INSTRUCTIONS FOR THE TASK: Reproduce each line from the records that holds "waka".

THE INPUT:
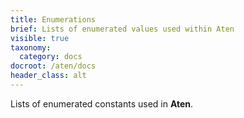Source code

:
 ```yaml
---
title: Enumerations
brief: Lists of enumerated values used within Aten
visible: true
taxonomy:
  category: docs
docroot: /aten/docs
header_class: alt
---
```


Lists of enumerated constants used in **Aten**.


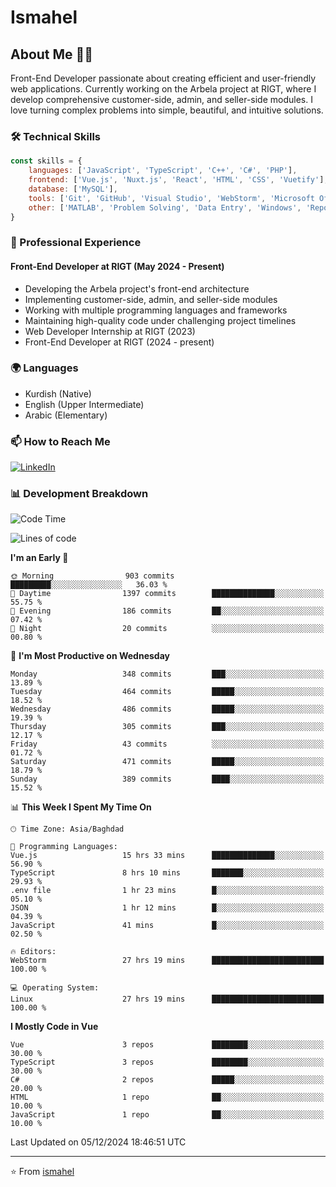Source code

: # Ismahel

## About Me 👨‍💻
Front-End Developer passionate about creating efficient and user-friendly web applications. Currently working on the Arbela project at RIGT, where I develop comprehensive customer-side, admin, and seller-side modules. I love turning complex problems into simple, beautiful, and intuitive solutions.

### 🛠️ Technical Skills
```javascript
const skills = {
    languages: ['JavaScript', 'TypeScript', 'C++', 'C#', 'PHP'],
    frontend: ['Vue.js', 'Nuxt.js', 'React', 'HTML', 'CSS', 'Vuetify'],
    database: ['MySQL'],
    tools: ['Git', 'GitHub', 'Visual Studio', 'WebStorm', 'Microsoft Office'],
    other: ['MATLAB', 'Problem Solving', 'Data Entry', 'Windows', 'Reporting']
}
```

### 💼 Professional Experience
#### Front-End Developer at RIGT (May 2024 - Present)
- Developing the Arbela project's front-end architecture
- Implementing customer-side, admin, and seller-side modules
- Working with multiple programming languages and frameworks
- Maintaining high-quality code under challenging project timelines
- Web Developer Internship at RIGT (2023)
- Front-End Developer at RIGT (2024 - present)

### 🌍 Languages
- Kurdish (Native)
- English (Upper Intermediate)
- Arabic (Elementary)

### 📫 How to Reach Me
[![LinkedIn](https://img.shields.io/badge/LinkedIn-0077B5?style=for-the-badge&logo=linkedin&logoColor=white)](https://linkedin.com/in/ismahel-zero-1053b4228)

### 📊 Development Breakdown
<!--START_SECTION:waka-->
![Code Time](http://img.shields.io/badge/Code%20Time-505%20hrs%2052%20mins-blue)

![Lines of code](https://img.shields.io/badge/From%20Hello%20World%20I%27ve%20Written-4.5%20million%20lines%20of%20code-blue)

**I'm an Early 🐤** 

```text
🌞 Morning                903 commits         █████████░░░░░░░░░░░░░░░░   36.03 % 
🌆 Daytime                1397 commits        ██████████████░░░░░░░░░░░   55.75 % 
🌃 Evening                186 commits         ██░░░░░░░░░░░░░░░░░░░░░░░   07.42 % 
🌙 Night                  20 commits          ░░░░░░░░░░░░░░░░░░░░░░░░░   00.80 % 
```
📅 **I'm Most Productive on Wednesday** 

```text
Monday                   348 commits         ███░░░░░░░░░░░░░░░░░░░░░░   13.89 % 
Tuesday                  464 commits         █████░░░░░░░░░░░░░░░░░░░░   18.52 % 
Wednesday                486 commits         █████░░░░░░░░░░░░░░░░░░░░   19.39 % 
Thursday                 305 commits         ███░░░░░░░░░░░░░░░░░░░░░░   12.17 % 
Friday                   43 commits          ░░░░░░░░░░░░░░░░░░░░░░░░░   01.72 % 
Saturday                 471 commits         █████░░░░░░░░░░░░░░░░░░░░   18.79 % 
Sunday                   389 commits         ████░░░░░░░░░░░░░░░░░░░░░   15.52 % 
```


📊 **This Week I Spent My Time On** 

```text
🕑︎ Time Zone: Asia/Baghdad

💬 Programming Languages: 
Vue.js                   15 hrs 33 mins      ██████████████░░░░░░░░░░░   56.90 % 
TypeScript               8 hrs 10 mins       ███████░░░░░░░░░░░░░░░░░░   29.93 % 
.env file                1 hr 23 mins        █░░░░░░░░░░░░░░░░░░░░░░░░   05.10 % 
JSON                     1 hr 12 mins        █░░░░░░░░░░░░░░░░░░░░░░░░   04.39 % 
JavaScript               41 mins             █░░░░░░░░░░░░░░░░░░░░░░░░   02.50 % 

🔥 Editors: 
WebStorm                 27 hrs 19 mins      █████████████████████████   100.00 % 

💻 Operating System: 
Linux                    27 hrs 19 mins      █████████████████████████   100.00 % 
```

**I Mostly Code in Vue** 

```text
Vue                      3 repos             ████████░░░░░░░░░░░░░░░░░   30.00 % 
TypeScript               3 repos             ████████░░░░░░░░░░░░░░░░░   30.00 % 
C#                       2 repos             █████░░░░░░░░░░░░░░░░░░░░   20.00 % 
HTML                     1 repo              ██░░░░░░░░░░░░░░░░░░░░░░░   10.00 % 
JavaScript               1 repo              ██░░░░░░░░░░░░░░░░░░░░░░░   10.00 % 
```




 Last Updated on 05/12/2024 18:46:51 UTC
<!--END_SECTION:waka-->

---
⭐️ From [ismahel](https://github.com/ismahelZero)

ANSWER BOX:
<!--START_SECTION:waka-->
<!--END_SECTION:waka-->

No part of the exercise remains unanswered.